L'abbaye de Divielle à Goos.


Une abbaye sur la rivière le Louts, entre Préchacq-les-Bains et Goos.
 
En empruntant la RD 368 qui conduit de Goos à Préchacq-les-Bains, à hauteur du pont construit sur la rivière Louts, on peut apercevoir des ruines. Ces pans de murs sont les témoins d’un long passé religieux.  C’est en ces lieux que fut élevée l’abbaye de Divielle. Le nom de Divielle vient de Dei-Villa qui signifie Maison de Dieu, les moines Trappistes d’aujourd’hui la nomment « la Maison de Campagne de Dieu ».

À quelle date fut construit ce monastère ? En 979 ou encore en 1132, rien n’est prouvé.
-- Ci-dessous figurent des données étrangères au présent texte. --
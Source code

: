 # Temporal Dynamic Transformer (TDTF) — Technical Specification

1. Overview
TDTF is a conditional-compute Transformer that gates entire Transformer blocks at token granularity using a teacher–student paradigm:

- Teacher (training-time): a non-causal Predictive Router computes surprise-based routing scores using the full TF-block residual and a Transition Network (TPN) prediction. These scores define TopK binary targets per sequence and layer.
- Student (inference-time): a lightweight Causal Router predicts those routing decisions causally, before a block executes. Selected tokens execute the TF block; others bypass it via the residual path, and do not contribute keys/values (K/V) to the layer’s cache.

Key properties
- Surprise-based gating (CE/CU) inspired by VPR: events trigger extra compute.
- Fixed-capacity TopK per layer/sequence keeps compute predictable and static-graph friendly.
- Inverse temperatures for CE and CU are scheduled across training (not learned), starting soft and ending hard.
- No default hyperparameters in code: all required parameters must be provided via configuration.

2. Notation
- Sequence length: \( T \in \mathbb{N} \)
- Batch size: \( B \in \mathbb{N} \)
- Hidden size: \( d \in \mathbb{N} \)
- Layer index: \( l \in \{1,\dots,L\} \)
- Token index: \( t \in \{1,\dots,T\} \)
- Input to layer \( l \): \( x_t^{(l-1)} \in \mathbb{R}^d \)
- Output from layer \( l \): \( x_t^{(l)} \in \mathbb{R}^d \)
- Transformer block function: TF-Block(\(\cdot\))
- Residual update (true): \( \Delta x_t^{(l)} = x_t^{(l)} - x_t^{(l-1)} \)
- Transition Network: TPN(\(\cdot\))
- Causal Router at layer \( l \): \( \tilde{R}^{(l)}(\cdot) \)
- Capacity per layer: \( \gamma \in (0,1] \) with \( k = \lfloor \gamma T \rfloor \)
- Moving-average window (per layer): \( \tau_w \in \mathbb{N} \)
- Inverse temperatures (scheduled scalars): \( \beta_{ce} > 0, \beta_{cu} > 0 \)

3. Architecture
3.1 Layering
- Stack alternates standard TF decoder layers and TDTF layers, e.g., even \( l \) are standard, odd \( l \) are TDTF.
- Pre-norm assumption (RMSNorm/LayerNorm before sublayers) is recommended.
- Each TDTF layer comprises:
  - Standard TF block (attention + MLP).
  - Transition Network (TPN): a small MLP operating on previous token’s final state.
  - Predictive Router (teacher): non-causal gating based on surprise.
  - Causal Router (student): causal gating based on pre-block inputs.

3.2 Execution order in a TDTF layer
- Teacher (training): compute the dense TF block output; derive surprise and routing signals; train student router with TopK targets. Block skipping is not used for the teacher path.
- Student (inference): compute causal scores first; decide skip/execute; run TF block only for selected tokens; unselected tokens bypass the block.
En revanche, nous savons que les Prémontrés l’occupèrent en 1209. Pendant six siècles, les « chanoines  réguliers» de Prémontré, en plus de l’abbaye, serviront diverses paroisses et hôpitaux, notamment  sur les routes de pèlerinage de Saint-Jacques-de-Compostelle. Très vite, l’abbaye de Divielle sera connue, reconnue, puissante et influente. Elle devient une abbaye riche. Les bourgeois de Dax et de la région, en échange de donations, se font enterrer dans le cloître de Divielle. Les abbés se verront nommés barons de Goos et de Préchacq.


À l’image de nombreuses églises de Chalosse, les guerres de Religion  s’invitent à Divielle en 1569. Le monastère est ravagé par les flammes. La bibliothèque et les papiers sont détruits. Le 31 décembre 1619 sera plus heureux pour la communauté, le marquis Bertrand de Vignolles-Lahire et le duc de Gramont sont faits « chevalier de l’ordre du Saint-Esprit » en l’église abbatiale. Puis, en 1789, c’est la Révolution française. Comme tous les monastères de France, Divielle voit partir ses religieux contraints d’abandonner les lieux.

 

Le site devient bien national et se transforme en ferme. Les bâtiments se détériorent. Mais Divielle va trouver un nouveau souffle. L’abbaye est devenue la  propriété de la famille de Bernard Domenger, riche commerçant en vins de Mugron. Devenue veuve,  Madame Domenger souhaite redonner une vie religieuse à Divielle. C’est le 9 novembre 1869 que s’installent à Divielle, avec l’aide de Monseigneur Épivent, évêque d’Aire et de Dax, des Trappistes venus de  Bretagne. Une trentaine de moines, dix français et une vingtaine d’Espagnols  exploitent 150 hectares de terres agricoles. En 1880, la communauté réussit à survivre malgré l’expulsion des religieux étrangers. La propriété agricole est prospère, on y fabrique essentiellement du fromage. Mais en 1932 sonne la dernière messe à Divielle.

 

Le site ne résiste pas à l’usure du temps et aux démolitions. Maintenant propriété privée. Il est devenu dangereux et n’est pas autorisé à la visite.  Mais, Jean-Pierre, qui a retracé la vie de ce monastère, pourra vous en parler longuement.